Hace dos años, cuando estábamos apenas calibrando la dimensión de las implicaciones de la pandemia por Covid, intuíamos que la antigua normalidad no volvería, sino que tendríamos que prepararnos para una “nueva normalidad”. En aquellos meses se hablaba de la importancia de aprovechar el confinamiento obligado para retomar el silencio, la introspección y replantear nuestras prioridades vitales y las relaciones con nuestra familia. Ahora que al parecer la enfermedad viral se hizo endémica, todo indica que tratamos de retomar la vida laboral, escolar y lúdica con la misma prisa e inconsciencia de antes. Parece que no aprendimos la lección.  

Estos nuevos, confusos y complejos tiempos nos piden escuchar voces como las del Papa Francisco en sus encíclicas Laudato si y Fratelli tutti, o la del filósofo, sociólogo y profesor alemán Hartmut Rosa (1965), quien a lo largo de varios años ha observado y estudiado profundamente nuestra civilización y da cuenta de que, hoy más que nunca, los seres humanos estamos muy lejos de vivir una “vida buena”.

Rosa constata que, desde hace décadas, los seres humanos vivimos alienados por la frenética lógica que nos impone la economía en cuanto poner el esfuerzo vital en el permanente crecimiento, la eficiencia y la productividad, pero con costos muy altos para nuestra salud física y mental, así como graves consecuencias para un planeta muy explotado e instrumentalizado.

Una de las maneras para romper la vorágine de nuestras alienaciones es tratar de conectar con aquellas realidades y personas con quienes establecemos lo que Hartmut Rosa llama “resonancia”.

 Según sus propias palabras, la resonancia tiene tres características cruciales. “Primero, uno está en resonancia con algo cuando verdaderamente “nos habla”, es decir, cuando uno se siente afectado por ello. Hay un segundo requisito para la resonancia, que significa que tú puedes responder al “llamado” o la afección: respondes a eso y sientes que puedes alcanzarlo y, también, tocar el mundo.
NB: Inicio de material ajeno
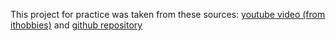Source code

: This project for practice was taken from these sources: <a href="https://youtu.be/ibf2u-rVb6o?si=b9HAn0iYVMtqqc-d">youtube video (from ithobbies)</a> and <a href="https://github.com/ithobbies/Password-generator">github repository</a>
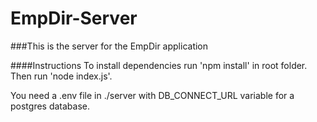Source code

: # EmpDir-Server
###This is the server for the EmpDir application

####Instructions
To install dependencies run 'npm install' in root folder. Then run 'node index.js'.

You need a .env file in ./server with DB_CONNECT_URL variable for a postgres database.
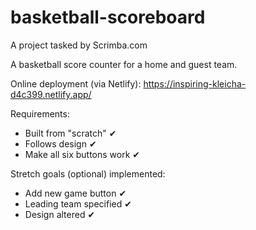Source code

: # basketball-scoreboard

A project tasked by Scrimba.com

A basketball score counter for a home and guest team.

Online deployment (via Netlify): https://inspiring-kleicha-d4c399.netlify.app/

Requirements:
- Built from "scratch" ✔
- Follows design ✔
- Make all six buttons work ✔

Stretch goals (optional) implemented:
- Add new game button ✔
- Leading team specified ✔
- Design altered ✔
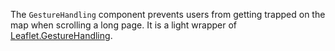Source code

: The `GestureHandling` component prevents users from getting trapped on the map when scrolling a long page. It is a light wrapper of [Leaflet.GestureHandling](https://github.com/elmarquis/Leaflet.GestureHandling).
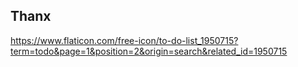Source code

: 
## Thanx
https://www.flaticon.com/free-icon/to-do-list_1950715?term=todo&page=1&position=2&origin=search&related_id=1950715


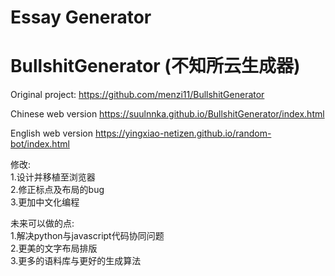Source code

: # Essay Generator
# BullshitGenerator (不知所云生成器)

Original project: https://github.com/menzi11/BullshitGenerator

Chinese web version https://suulnnka.github.io/BullshitGenerator/index.html

English web version https://yingxiao-netizen.github.io/random-bot/index.html

修改:  
1.设计并移植至浏览器  
2.修正标点及布局的bug  
3.更加中文化编程  

未来可以做的点:  
1.解决python与javascript代码协同问题  
2.更美的文字布局排版  
3.更多的语料库与更好的生成算法  
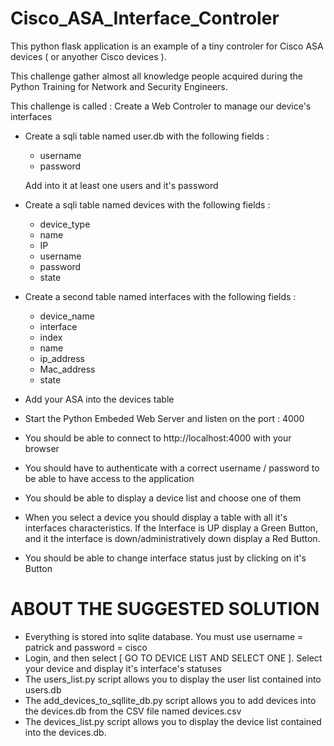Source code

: # Cisco_ASA_Interface_Controler

This python flask application is an example of a tiny controler for Cisco ASA devices ( or anyother Cisco devices ).

This challenge gather almost all knowledge people acquired during the Python Training for Network and Security Engineers.

This challenge is called : Create a Web Controler to manage our device's interfaces

- Create a sqli table named user.db with the following fields :
	- username
	- password

	Add into it at least one users and it's password
	
- Create a sqli table named devices with the following fields :
	- device_type
	- name
	- IP
	- username
	- password
	- state

- Create a second table named interfaces with the following fields :

	- device_name
	- interface
	- index
	- name
	- ip_address
	- Mac_address
	- state

- Add your ASA into the devices table 
- Start the Python Embeded Web Server and listen on the port : 4000
- You should be able to connect to http://localhost:4000 with your browser
- You should have to authenticate with a correct username / password to be able to have access to the application
- You should be able to display a device list and choose one of them
- When you select a device you should display a table with all it's interfaces characteristics. If the Interface is UP display a Green Button, and it the interface is down/administratively down display a Red Button.
- You should be able to change interface status just by clicking on it's Button

# ABOUT THE SUGGESTED SOLUTION

- Everything is stored into sqlite database.  You must use username = patrick and password = cisco 
- Login, and then select [ GO TO DEVICE LIST AND SELECT ONE ]. Select your device and display it's interface's statuses
- The users_list.py script allows you to display the user list contained into users.db
- The add_devices_to_sqllite_db.py script allows you to add devices into the devices.db from the CSV file named devices.csv
- The devices_list.py script allows you to display the device list contained into the devices.db.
Por tanto, la resonancia es una relación bidireccional para estirarse y tocar, no es solo un estado emocional del individuo. Tercero, si estás en resonancia con algo, eso siempre tiene un efecto transformador en ti.
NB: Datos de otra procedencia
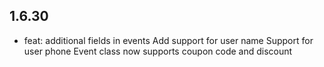 ## 1.6.30

- feat: additional fields in events
  Add support for user name
  Support for user phone
  Event class now supports coupon code and discount
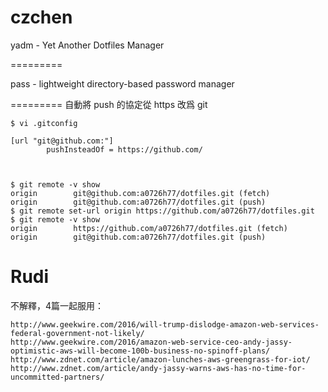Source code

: 


# czchen

yadm - Yet Another Dotfiles Manager

=========

pass - lightweight directory-based password manager

=========
自動將 push 的協定從 https 改爲 git


    $ vi .gitconfig
    
    [url "git@github.com:"]
            pushInsteadOf = https://github.com/



    $ git remote -v show
    origin        git@github.com:a0726h77/dotfiles.git (fetch)
    origin        git@github.com:a0726h77/dotfiles.git (push)
    $ git remote set-url origin https://github.com/a0726h77/dotfiles.git
    $ git remote -v show
    origin        https://github.com/a0726h77/dotfiles.git (fetch)
    origin        git@github.com:a0726h77/dotfiles.git (push)


# Rudi

不解釋，4篇一起服用：

    http://www.geekwire.com/2016/will-trump-dislodge-amazon-web-services-federal-government-not-likely/
    http://www.geekwire.com/2016/amazon-web-service-ceo-andy-jassy-optimistic-aws-will-become-100b-business-no-spinoff-plans/
    http://www.zdnet.com/article/amazon-lunches-aws-greengrass-for-iot/
    http://www.zdnet.com/article/andy-jassy-warns-aws-has-no-time-for-uncommitted-partners/
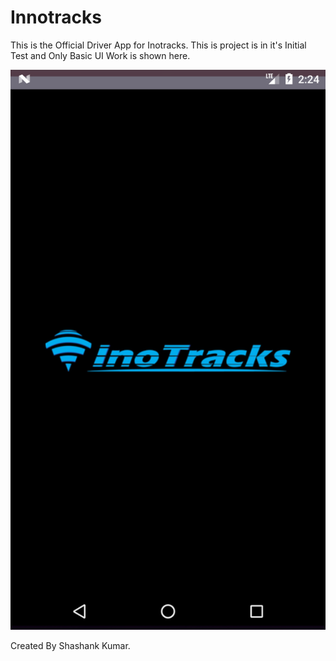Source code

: # Innotracks
This is the Official Driver App for Inotracks.
This is project is in it's Initial Test and Only Basic UI Work is shown here.

![](Screenshot_1536483295.png)

Created By Shashank Kumar.
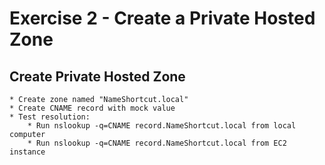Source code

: # Exercise 2 - Create a Private Hosted Zone

## Create Private Hosted Zone
    * Create zone named "NameShortcut.local"
    * Create CNAME record with mock value
    * Test resolution:
        * Run nslookup -q=CNAME record.NameShortcut.local from local computer
        * Run nslookup -q=CNAME record.NameShortcut.local from EC2 instance
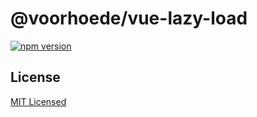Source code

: # @voorhoede/vue-lazy-load

[![npm version](https://img.shields.io/npm/v/@voorhoede/vue-lazy-load)](https://www.npmjs.com/package/@voorhoede/vue-lazy-load)

## License

[MIT Licensed](license)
Entonces, cuando eres tocado realmente por una persona, por un libro, por una melodía que escuchas o un lugar que visitas, por ejemplo, tiendes a decir después que te ha hecho una persona diferente. Incluso si el efecto no es tan dramático, algo de lo que te apropias de una manera verdaderamente receptiva siempre transforma ligeramente quién eres y cómo te relacionas con el mundo.”

La resonancia, según Rosa, no es algo que se pueda alcanzar aplicando una técnica o una receta, sino que implica algo simple y a la vez complejo: tratar de estar despiertos a vivir con toda atención cada momento de nuestro día, especialmente en la apertura consciente hacia la realidad y los demás, en línea de lo que decía San Ignacio de Loyola: “sentir y gustar las cosas internamente”. En este sentido, además de leer los trabajos de Hartmut Rosa, recomiendo ver y reflexionar el corto animado Alike, para reconocernos en nuestras alienaciones y resonancias.